> **WORK ITEM**: Output all entries verbatim. Skip pictures.

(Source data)
::::::

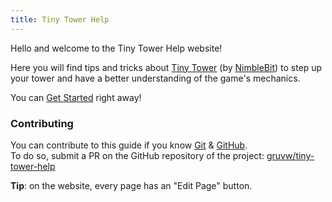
```yaml
---
title: Tiny Tower Help
---
```


Hello and welcome to the Tiny Tower Help website!

Here you will find tips and tricks about [Tiny Tower](https://en.wikipedia.org/wiki/Tiny_Tower) (by [NimbleBit](https://nimblebit.com/)) to step up your tower and have a better understanding of the game's mechanics.

You can [Get Started](/getting-started) right away!

### Contributing

You can contribute to this guide if you know [Git](https://git-scm.com/) & [GitHub](https://github.com/).  
To do so, submit a PR on the GitHub repository of the project: [gruvw/tiny-tower-help](https://github.com/gruvw/tiny-tower-help)

**Tip**: on the website, every page has an "Edit Page" button.
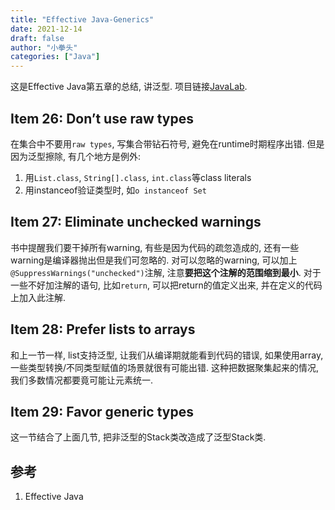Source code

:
 ```yaml
---
title: "Effective Java-Generics"
date: 2021-12-14
draft: false
author: "小拳头"
categories: ["Java"]
---
```


这是Effective Java第五章的总结, 讲泛型. 项目链接[JavaLab](https://github.com/huanruiz/JavaLab).

## Item 26: Don’t use raw types
在集合中不要用`raw types`, 写集合带钻石符号, 避免在runtime时期程序出错. 但是因为泛型擦除, 有几个地方是例外:
1. 用`List.class`, `String[].class`, `int.class`等class literals
2. 用instanceof验证类型时, 如`o instanceof Set`

## Item 27: Eliminate unchecked warnings
书中提醒我们要干掉所有warning, 有些是因为代码的疏忽造成的, 还有一些warning是编译器抛出但是我们可忽略的. 对可以忽略的warning, 可以加上`@SuppressWarnings("unchecked")`注解, 注意**要把这个注解的范围缩到最小**. 对于一些不好加注解的语句, 比如`return`, 可以把return的值定义出来, 并在定义的代码上加入此注解.

## Item 28: Prefer lists to arrays
和上一节一样, list支持泛型, 让我们从编译期就能看到代码的错误, 如果使用array, 一些类型转换/不同类型赋值的场景就很有可能出错. 这种把数据聚集起来的情况, 我们多数情况都要竟可能让元素统一. 

## Item 29: Favor generic types
这一节结合了上面几节, 把非泛型的Stack类改造成了泛型Stack类.

## 参考
1. Effective Java
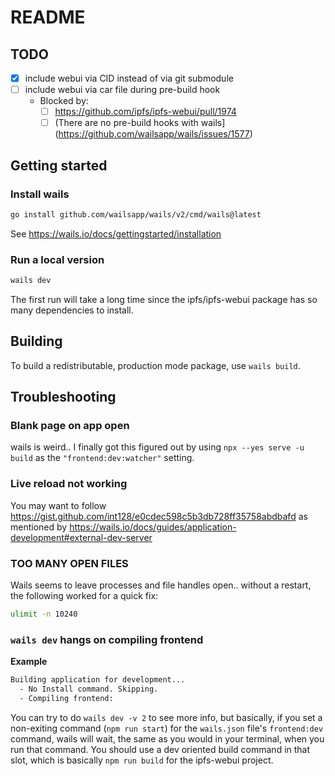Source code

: # README


## TODO

- [x] include webui via CID instead of via git submodule
- [ ] include webui via car file during pre-build hook
    * Blocked by:
        - [ ] https://github.com/ipfs/ipfs-webui/pull/1974
        - [ ] (There are no pre-build hooks with wails](https://github.com/wailsapp/wails/issues/1577)

## Getting started

### Install wails

```bash
go install github.com/wailsapp/wails/v2/cmd/wails@latest
```

See https://wails.io/docs/gettingstarted/installation

### Run a local version

```bash
wails dev
```

The first run will take a long time since the ipfs/ipfs-webui package has so many dependencies to install.

## Building

To build a redistributable, production mode package, use `wails build`.

## Troubleshooting

### Blank page on app open

wails is weird.. I finally got this figured out by using `npx --yes serve -u build` as the `"frontend:dev:watcher"` setting.

### Live reload not working

You may want to follow https://gist.github.com/int128/e0cdec598c5b3db728ff35758abdbafd as mentioned by https://wails.io/docs/guides/application-development#external-dev-server

### TOO MANY OPEN FILES

Wails seems to leave processes and file handles open.. without a restart, the following worked for a quick fix:
```bash
ulimit -n 10240
```

### `wails dev` hangs on compiling frontend

**Example**
```bash
Building application for development...
  - No Install command. Skipping.
  - Compiling frontend:
```

You can try to do `wails dev -v 2` to see more info, but basically, if you set a non-exiting command (`npm run start`) for the `wails.json` file's `frontend:dev` command, wails will wait, the same as you would in your terminal, when you run that command. You should use a dev oriented build command in that slot, which is basically `npm run build` for the ipfs-webui project.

::::::

> **TASK RESPONSE**:
```yaml
---
title: Tiny Tower Help
---
```


Hello and welcome to the Tiny Tower Help website!

Here you will find tips and tricks about [Tiny Tower](https://en.wikipedia.org/wiki/Tiny_Tower) (by [NimbleBit](https://nimblebit.com/)) to step up your tower and have a better understanding of the game's mechanics.

You can [Get Started](/getting-started) right away!

### Contributing

You can contribute to this guide if you know [Git](https://git-scm.com/) & [GitHub](https://github.com/).  
To do so, submit a PR on the GitHub repository of the project: [gruvw/tiny-tower-help](https://github.com/gruvw/tiny-tower-help)

**Tip**: on the website, every page has an "Edit Page" button.
Source code

:
 ```yaml
---
title: "Effective Java-Generics"
date: 2021-12-14
draft: false
author: "小拳头"
categories: ["Java"]
---
```


这是Effective Java第五章的总结, 讲泛型. 项目链接[JavaLab](https://github.com/huanruiz/JavaLab).

## Item 26: Don’t use raw types
在集合中不要用`raw types`, 写集合带钻石符号, 避免在runtime时期程序出错. 但是因为泛型擦除, 有几个地方是例外:
1. 用`List.class`, `String[].class`, `int.class`等class literals
2. 用instanceof验证类型时, 如`o instanceof Set`

## Item 27: Eliminate unchecked warnings
书中提醒我们要干掉所有warning, 有些是因为代码的疏忽造成的, 还有一些warning是编译器抛出但是我们可忽略的. 对可以忽略的warning, 可以加上`@SuppressWarnings("unchecked")`注解, 注意**要把这个注解的范围缩到最小**. 对于一些不好加注解的语句, 比如`return`, 可以把return的值定义出来, 并在定义的代码上加入此注解.

## Item 28: Prefer lists to arrays
和上一节一样, list支持泛型, 让我们从编译期就能看到代码的错误, 如果使用array, 一些类型转换/不同类型赋值的场景就很有可能出错. 这种把数据聚集起来的情况, 我们多数情况都要竟可能让元素统一. 

## Item 29: Favor generic types
这一节结合了上面几节, 把非泛型的Stack类改造成了泛型Stack类.

## 参考
1. Effective Java
Source code

: # README


## TODO

- [x] include webui via CID instead of via git submodule
- [ ] include webui via car file during pre-build hook
    * Blocked by:
        - [ ] https://github.com/ipfs/ipfs-webui/pull/1974
        - [ ] (There are no pre-build hooks with wails](https://github.com/wailsapp/wails/issues/1577)

## Getting started

### Install wails

```bash
go install github.com/wailsapp/wails/v2/cmd/wails@latest
```

See https://wails.io/docs/gettingstarted/installation

### Run a local version

```bash
wails dev
```

The first run will take a long time since the ipfs/ipfs-webui package has so many dependencies to install.

## Building

To build a redistributable, production mode package, use `wails build`.

## Troubleshooting

### Blank page on app open

wails is weird.. I finally got this figured out by using `npx --yes serve -u build` as the `"frontend:dev:watcher"` setting.

### Live reload not working

You may want to follow https://gist.github.com/int128/e0cdec598c5b3db728ff35758abdbafd as mentioned by https://wails.io/docs/guides/application-development#external-dev-server

### TOO MANY OPEN FILES

Wails seems to leave processes and file handles open.. without a restart, the following worked for a quick fix:
```bash
ulimit -n 10240
```

### `wails dev` hangs on compiling frontend

**Example**
```bash
Building application for development...
  - No Install command. Skipping.
  - Compiling frontend:
```

You can try to do `wails dev -v 2` to see more info, but basically, if you set a non-exiting command (`npm run start`) for the `wails.json` file's `frontend:dev` command, wails will wait, the same as you would in your terminal, when you run that command. You should use a dev oriented build command in that slot, which is basically `npm run build` for the ipfs-webui project.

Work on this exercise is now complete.